REQUIRED ACTION
Using the records below, count the lines containing "read" and give only the total.

RECORDS FOR PROCESSING
____________

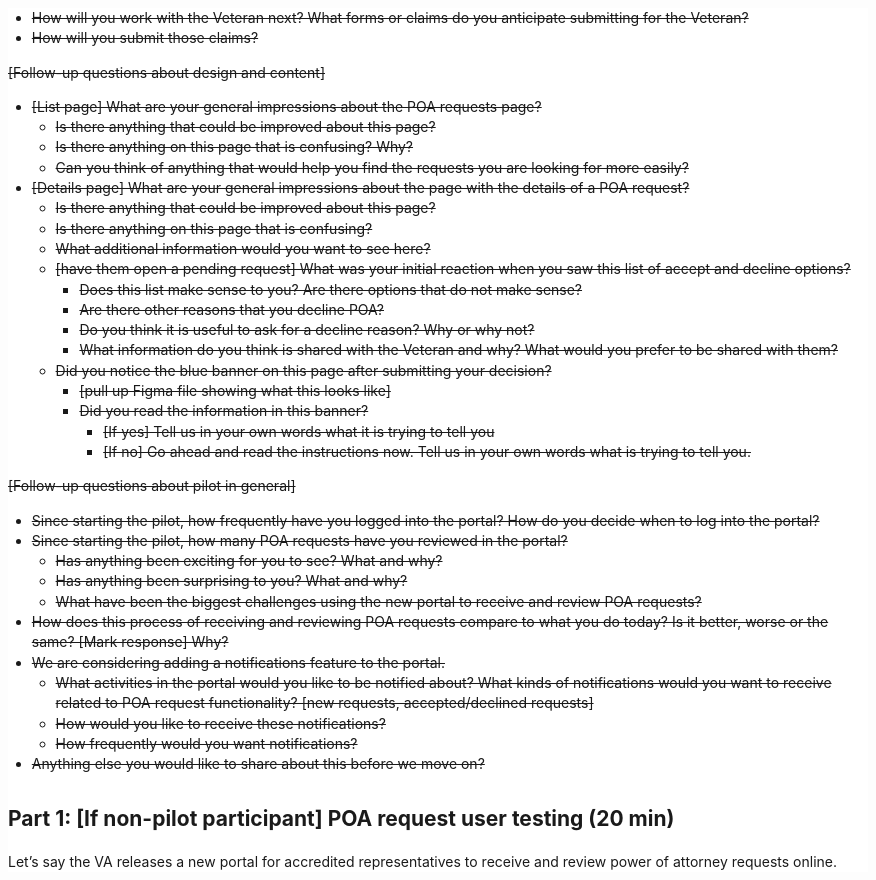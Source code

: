   - ~~How will you work with the Veteran next? What forms or claims do you anticipate submitting for the Veteran?~~
  - ~~How will you submit those claims?~~

~~\[Follow-up questions about design and content\]~~

- ~~\[List page\] What are your general impressions about the POA requests page?~~
  - ~~Is there anything that could be improved about this page?~~
  - ~~Is there anything on this page that is confusing? Why?~~
  - ~~Can you think of anything that would help you find the requests you are looking for more easily?~~
- ~~\[Details page\] What are your general impressions about the page with the details of a POA request?~~
  - ~~Is there anything that could be improved about this page?~~
  - ~~Is there anything on this page that is confusing?~~
  - ~~What additional information would you want to see here?~~
  - ~~\[have them open a pending request\] What was your initial reaction when you saw this list of accept and decline options?~~
    - ~~Does this list make sense to you? Are there options that do not make sense?~~
    - ~~Are there other reasons that you decline POA?~~
    - ~~Do you think it is useful to ask for a decline reason? Why or why not?~~
    - ~~What information do you think is shared with the Veteran and why? What would you prefer to be shared with them?~~
  - ~~Did you notice the blue banner on this page after submitting your decision?~~
    - ~~\[pull up Figma file showing what this looks like\]~~
    - ~~Did you read the information in this banner?~~
      - ~~\[If yes\] Tell us in your own words what it is trying to tell you~~
      - ~~\[If no\] Go ahead and read the instructions now. Tell us in your own words what is trying to tell you.~~

~~\[Follow-up questions about pilot in general\]~~

- ~~Since starting the pilot, how frequently have you logged into the portal? How do you decide when to log into the portal?~~
- ~~Since starting the pilot, how many POA requests have you reviewed in the portal?~~
  - ~~Has anything been exciting for you to see? What and why?~~
  - ~~Has anything been surprising to you? What and why?~~
  - ~~What have been the biggest challenges using the new portal to receive and review POA requests?~~
- ~~How does this process of receiving and reviewing POA requests compare to what you do today? Is it better, worse or the same? \[Mark response\] Why?~~
- ~~We are considering adding a notifications feature to the portal.~~
  - ~~What activities in the portal would you like to be notified about? What kinds of notifications would you want to receive related to POA request functionality? \[new requests, accepted/declined requests\]~~
  - ~~How would you like to receive these notifications?~~
  - ~~How frequently would you want notifications?~~
- ~~Anything else you would like to share about this before we move on?~~

## Part 1: \[If non-pilot participant\] POA request user testing (20 min)

Let’s say the VA releases a new portal for accredited representatives to receive and review power of attorney requests online.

____________

RESULT BELOW
2